Instructions to follow: Repeat word for word, please, only the lines of the material from the one containing "荊溪靈山衍慶石鼓浄滋禪師，得法於弁山雪。無疾坐逝。塔於衍慶寺之陽（五全一一三）。" through its final line, both ends included.

Records for this exercise:
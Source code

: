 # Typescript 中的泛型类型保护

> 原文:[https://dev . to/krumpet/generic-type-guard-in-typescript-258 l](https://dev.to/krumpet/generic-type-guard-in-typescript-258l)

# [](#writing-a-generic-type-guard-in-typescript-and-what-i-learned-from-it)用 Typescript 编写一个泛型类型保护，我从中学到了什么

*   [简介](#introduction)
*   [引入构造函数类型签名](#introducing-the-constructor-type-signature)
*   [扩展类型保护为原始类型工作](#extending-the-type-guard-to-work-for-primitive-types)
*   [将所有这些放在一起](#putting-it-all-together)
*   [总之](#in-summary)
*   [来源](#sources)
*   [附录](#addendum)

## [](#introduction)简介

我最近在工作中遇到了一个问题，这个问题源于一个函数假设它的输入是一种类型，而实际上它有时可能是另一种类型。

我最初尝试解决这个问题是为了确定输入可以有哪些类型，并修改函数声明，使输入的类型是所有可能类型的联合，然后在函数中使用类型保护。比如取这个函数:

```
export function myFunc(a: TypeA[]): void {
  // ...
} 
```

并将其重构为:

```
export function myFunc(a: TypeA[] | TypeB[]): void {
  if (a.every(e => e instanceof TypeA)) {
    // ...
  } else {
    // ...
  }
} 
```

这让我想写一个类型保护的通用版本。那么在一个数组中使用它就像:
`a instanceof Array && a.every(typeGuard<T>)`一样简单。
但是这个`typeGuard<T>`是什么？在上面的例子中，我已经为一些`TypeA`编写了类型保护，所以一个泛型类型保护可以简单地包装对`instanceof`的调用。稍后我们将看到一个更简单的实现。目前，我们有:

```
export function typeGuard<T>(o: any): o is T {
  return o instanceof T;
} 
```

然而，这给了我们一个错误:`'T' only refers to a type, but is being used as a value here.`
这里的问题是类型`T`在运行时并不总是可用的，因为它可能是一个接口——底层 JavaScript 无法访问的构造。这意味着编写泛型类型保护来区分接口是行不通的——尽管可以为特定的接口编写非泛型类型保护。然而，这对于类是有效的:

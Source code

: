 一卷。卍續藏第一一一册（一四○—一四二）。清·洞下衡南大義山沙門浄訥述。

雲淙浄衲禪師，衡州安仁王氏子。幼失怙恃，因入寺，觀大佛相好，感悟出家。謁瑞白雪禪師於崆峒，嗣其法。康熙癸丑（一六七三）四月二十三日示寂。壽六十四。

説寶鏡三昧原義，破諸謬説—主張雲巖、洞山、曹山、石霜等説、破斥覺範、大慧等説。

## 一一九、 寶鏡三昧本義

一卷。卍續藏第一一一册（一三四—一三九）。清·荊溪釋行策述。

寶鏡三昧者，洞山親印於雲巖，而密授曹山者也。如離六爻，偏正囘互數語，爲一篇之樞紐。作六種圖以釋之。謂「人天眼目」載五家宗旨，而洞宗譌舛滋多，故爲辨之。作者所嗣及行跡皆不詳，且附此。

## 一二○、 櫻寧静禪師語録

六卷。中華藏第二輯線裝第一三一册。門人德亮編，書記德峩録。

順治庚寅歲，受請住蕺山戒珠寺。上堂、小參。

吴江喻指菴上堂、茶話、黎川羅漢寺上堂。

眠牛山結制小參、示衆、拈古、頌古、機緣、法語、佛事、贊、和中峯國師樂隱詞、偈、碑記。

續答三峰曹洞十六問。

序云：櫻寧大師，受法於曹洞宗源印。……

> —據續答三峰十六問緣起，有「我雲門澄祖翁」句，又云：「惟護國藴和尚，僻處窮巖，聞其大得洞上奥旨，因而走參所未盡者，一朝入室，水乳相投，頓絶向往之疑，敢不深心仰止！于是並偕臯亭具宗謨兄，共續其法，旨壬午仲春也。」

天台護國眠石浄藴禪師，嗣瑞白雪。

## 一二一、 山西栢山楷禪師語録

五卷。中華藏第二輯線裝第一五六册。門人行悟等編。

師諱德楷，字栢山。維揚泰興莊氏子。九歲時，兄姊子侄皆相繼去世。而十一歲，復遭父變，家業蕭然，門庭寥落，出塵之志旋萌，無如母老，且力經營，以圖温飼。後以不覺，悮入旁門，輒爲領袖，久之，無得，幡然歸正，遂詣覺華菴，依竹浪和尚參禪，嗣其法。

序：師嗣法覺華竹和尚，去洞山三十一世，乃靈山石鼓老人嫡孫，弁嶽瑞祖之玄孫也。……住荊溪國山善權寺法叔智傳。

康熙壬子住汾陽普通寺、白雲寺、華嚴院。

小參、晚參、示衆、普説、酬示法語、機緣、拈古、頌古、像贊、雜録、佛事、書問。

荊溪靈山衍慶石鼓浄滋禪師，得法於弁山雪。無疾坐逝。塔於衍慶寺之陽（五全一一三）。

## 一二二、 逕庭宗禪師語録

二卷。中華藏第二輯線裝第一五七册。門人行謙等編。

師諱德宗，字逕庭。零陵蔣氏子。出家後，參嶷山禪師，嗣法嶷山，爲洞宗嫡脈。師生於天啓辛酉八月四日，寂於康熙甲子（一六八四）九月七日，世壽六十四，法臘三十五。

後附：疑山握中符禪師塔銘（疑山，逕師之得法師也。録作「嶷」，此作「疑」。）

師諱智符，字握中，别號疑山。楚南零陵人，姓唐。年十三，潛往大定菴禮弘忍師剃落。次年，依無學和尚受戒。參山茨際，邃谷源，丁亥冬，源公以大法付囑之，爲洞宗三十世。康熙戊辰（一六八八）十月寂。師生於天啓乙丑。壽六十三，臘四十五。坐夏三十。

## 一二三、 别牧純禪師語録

Solution for this exercise:
荊溪靈山衍慶石鼓浄滋禪師，得法於弁山雪。無疾坐逝。塔於衍慶寺之陽（五全一一三）。

## 一二二、 逕庭宗禪師語録

二卷。中華藏第二輯線裝第一五七册。門人行謙等編。

師諱德宗，字逕庭。零陵蔣氏子。出家後，參嶷山禪師，嗣法嶷山，爲洞宗嫡脈。師生於天啓辛酉八月四日，寂於康熙甲子（一六八四）九月七日，世壽六十四，法臘三十五。

後附：疑山握中符禪師塔銘（疑山，逕師之得法師也。録作「嶷」，此作「疑」。）

師諱智符，字握中，别號疑山。楚南零陵人，姓唐。年十三，潛往大定菴禮弘忍師剃落。次年，依無學和尚受戒。參山茨際，邃谷源，丁亥冬，源公以大法付囑之，爲洞宗三十世。康熙戊辰（一六八八）十月寂。師生於天啓乙丑。壽六十三，臘四十五。坐夏三十。

## 一二三、 别牧純禪師語録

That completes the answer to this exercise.